__ABOUT THIS EXERCISE__: Exact reproduction required: the lines below from the line with "For internal use" to the line with "To install at", both ends included, and no others.

__Collected data__:
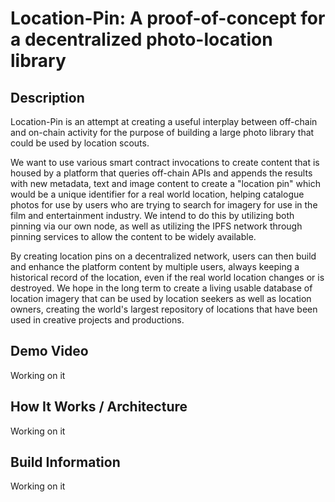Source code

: # Location-Pin: A proof-of-concept for a decentralized photo-location library

## Description

Location-Pin is an attempt at creating a useful interplay between off-chain and on-chain activity for the purpose of building a large photo library that could be used by location scouts.

We want to use various smart contract invocations to create content that is housed by a platform that queries off-chain APIs and appends the results with new metadata, text and image content to create a "location pin" which would be a unique identifier for a real world location, helping catalogue photos for use by users who are trying to search for imagery for use in the film and entertainment industry. We intend to do this by utilizing both pinning via our own node, as well as utilizing the IPFS network through pinning services to allow the content to be widely available.

By creating location pins on a decentralized network, users can then build and enhance the platform content by multiple users, always keeping a historical record of the location, even if the real world location changes or is destroyed. We hope in the long term to create a living usable database of location imagery that can be used by location seekers as well as location owners, creating the world's largest repository of locations that have been used in creative projects and productions. 

## Demo Video
Working on it

## How It Works / Architecture
Working on it

## Build Information
Working on it

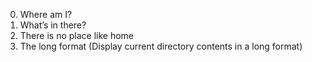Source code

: 0. Where am I?
1. What’s in there?
2. There is no place like home
3. The long format (Display current directory contents in a long format)
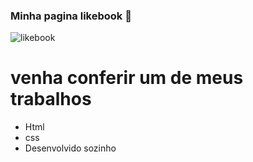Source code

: ### Minha pagina likebook 👋
![likebook](https://user-images.githubusercontent.com/84215252/138453103-39c897af-16a2-4c66-8c16-0d7910f96bf0.png)
# venha conferir um de meus trabalhos 
- Html
- css
- Desenvolvido sozinho
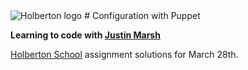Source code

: <img src="https://www.holbertonschool.com/assets/holberton-logo-1cc451260ca3cd297def53f2250a9794810667c7ca7b5fa5879a569a457bf16f.png" alt="Holberton logo">
# Configuration with Puppet 

**Learning to code with [Justin Marsh](https://twitter.com/dogonthecircuit)**

[Holberton School](https://www.holbertonschool.com) assignment solutions for March 28th.
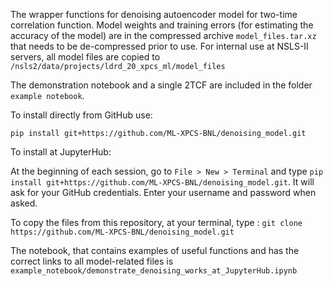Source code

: The wrapper functions for denoising autoencoder model for two-time correlation function. 
Model weights and training errors (for estimating the accuracy of the model) are in the compressed archive  `model_files.tar.xz` that needs
to be de-compressed prior to use.
For internal use at NSLS-II servers, all model files are copied to 
`/nsls2/data/projects/ldrd_20_xpcs_ml/model_files`

The demonstration notebook and a single 2TCF are included in the folder `example notebook`.

To install directly from GitHub use:

`pip install git+https://github.com/ML-XPCS-BNL/denoising_model.git`

To install at JupyterHub:


At the beginning of each session, go to `File > New > Terminal` and type `pip install git+https://github.com/ML-XPCS-BNL/denoising_model.git`. It will ask for your GitHub credentials. Enter your username and password when asked.

To copy the files from this repository, at your terminal, type : `git clone https://github.com/ML-XPCS-BNL/denoising_model.git`

The notebook, that contains examples of useful functions and has the correct links to all model-related files is `example_notebook/demonstrate_denoising_works_at_JupyterHub.ipynb`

__FINISHED TASK__:
For internal use at NSLS-II servers, all model files are copied to 
`/nsls2/data/projects/ldrd_20_xpcs_ml/model_files`

The demonstration notebook and a single 2TCF are included in the folder `example notebook`.

To install directly from GitHub use:

`pip install git+https://github.com/ML-XPCS-BNL/denoising_model.git`

To install at JupyterHub:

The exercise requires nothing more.